Fakat bu yolculuk, kendiliğinden başlamaz. Ailenin yönelimiyle başlar.

Bir çocuğun müzikle tanışması, çoğu zaman bir annenin duyarlılığına, bir babanın teşvikine bağlıdır.

O ilk müzik dersine götürmek… Belki bir küçük melodika almak… Belki sadece birlikte bir şarkı söylemek…

Bunlar küçük görünen ama çocuğun geleceğinde büyük izler bırakan adımlardır.

Ne yazık ki birçok çocuk, taşıdığı müzikal yeteneğin farkına varmadan büyüyor.

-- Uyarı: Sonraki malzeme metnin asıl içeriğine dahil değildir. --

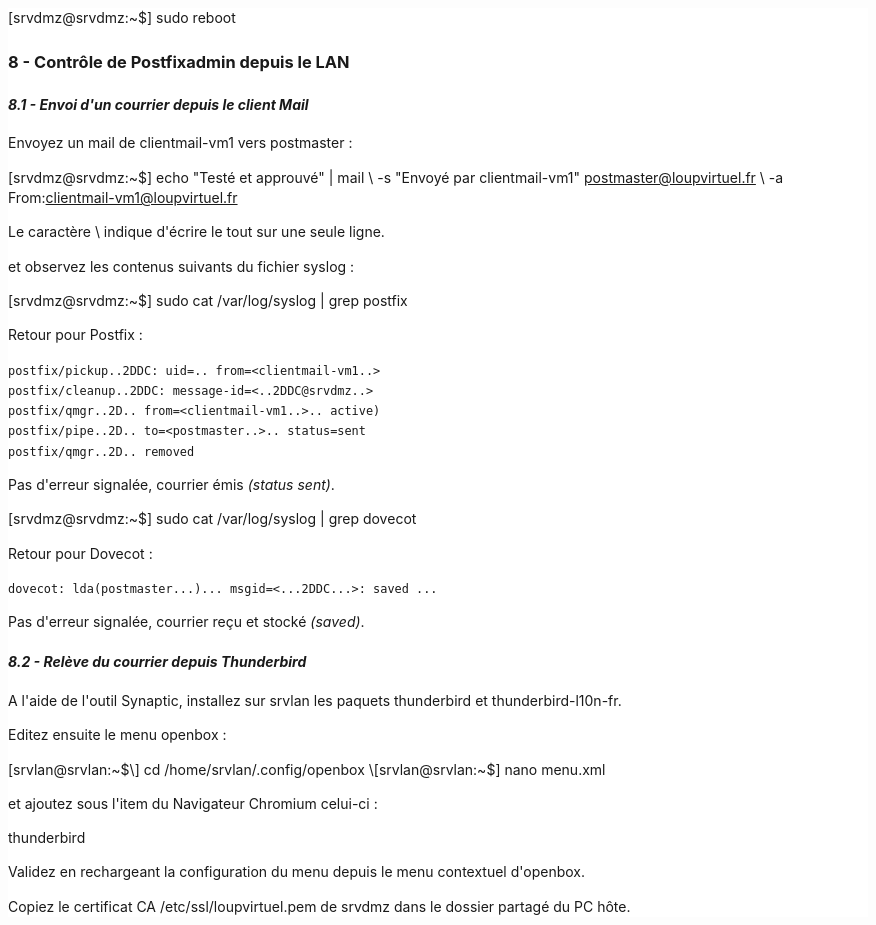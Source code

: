\[srvdmz@srvdmz:~$\] sudo reboot

### 8 - Contrôle de Postfixadmin depuis le LAN

#### _8.1 - Envoi d'un courrier depuis le client Mail_

Envoyez un mail de clientmail-vm1 vers postmaster :

\[srvdmz@srvdmz:~$\] echo "Testé et approuvé" | mail \\
-s "Envoyé par clientmail-vm1" postmaster@loupvirtuel.fr \\
-a From:clientmail-vm1@loupvirtuel.fr  

Le caractère \\ indique d'écrire le tout sur une seule ligne.

et observez les contenus suivants du fichier syslog :

\[srvdmz@srvdmz:~$\] sudo cat /var/log/syslog | grep postfix

Retour pour Postfix :

```
postfix/pickup..2DDC: uid=.. from=<clientmail-vm1..>
postfix/cleanup..2DDC: message-id=<..2DDC@srvdmz..>
postfix/qmgr..2D.. from=<clientmail-vm1..>.. active)
postfix/pipe..2D.. to=<postmaster..>.. status=sent
postfix/qmgr..2D.. removed
```

Pas d'erreur signalée, courrier émis _(status sent)_.

\[srvdmz@srvdmz:~$\] sudo cat /var/log/syslog | grep dovecot

Retour pour Dovecot :

```
dovecot: lda(postmaster...)... msgid=<...2DDC...>: saved ...
```

Pas d'erreur signalée, courrier reçu et stocké _(saved)_.

#### _8.2 - Relève du courrier depuis Thunderbird_

A l'aide de l'outil Synaptic, installez sur srvlan les paquets thunderbird et thunderbird-l10n-fr.

Editez ensuite le menu openbox :

\[srvlan@srvlan:~$\] cd /home/srvlan/.config/openbox
\[srvlan@srvlan:~$\] nano menu.xml

et ajoutez sous l'item du Navigateur Chromium celui-ci :

<item label="Client mail \[thunderbird\]">
<action name="Execute">
<execute>thunderbird</execute>
</action>
</item>

Validez en rechargeant la configuration du menu depuis le menu contextuel d'openbox.

Copiez le certificat CA /etc/ssl/loupvirtuel.pem de srvdmz dans le dossier partagé du PC hôte.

Çünkü sessizce gelişen bu potansiyel, zamanında duyulmazsa solup gidiyor. Oysa her çocuk bir melodidir; duyulmayı bekleyen, söylenmeye hazır…

Aileler olarak sormalıyız kendimize: Çocuğumun ruhuna ne kadar alan açıyorum? Onu yarışlara mı, yoksa duygulara mı hazırlıyorum?

Müzik, sadece nota bilgisi değil, hayata karşı geliştirilmiş bir duyarlılıktır. Müziğe yakın çocuklar; daha anlayışlı, daha paylaşımcı, daha sabırlı büyürler. Çünkü müzik, insanı içeriden eğitir.

Ve unutulmamalıdır:

Bir çocuğun ruhuna yerleşen bir şarkı, bir ömür boyu onun yolunu aydınlatabilir.

Çünkü çocuklara müziği vermek, sadece sanat değil; sevgi, zarafet ve insanlık vermektir.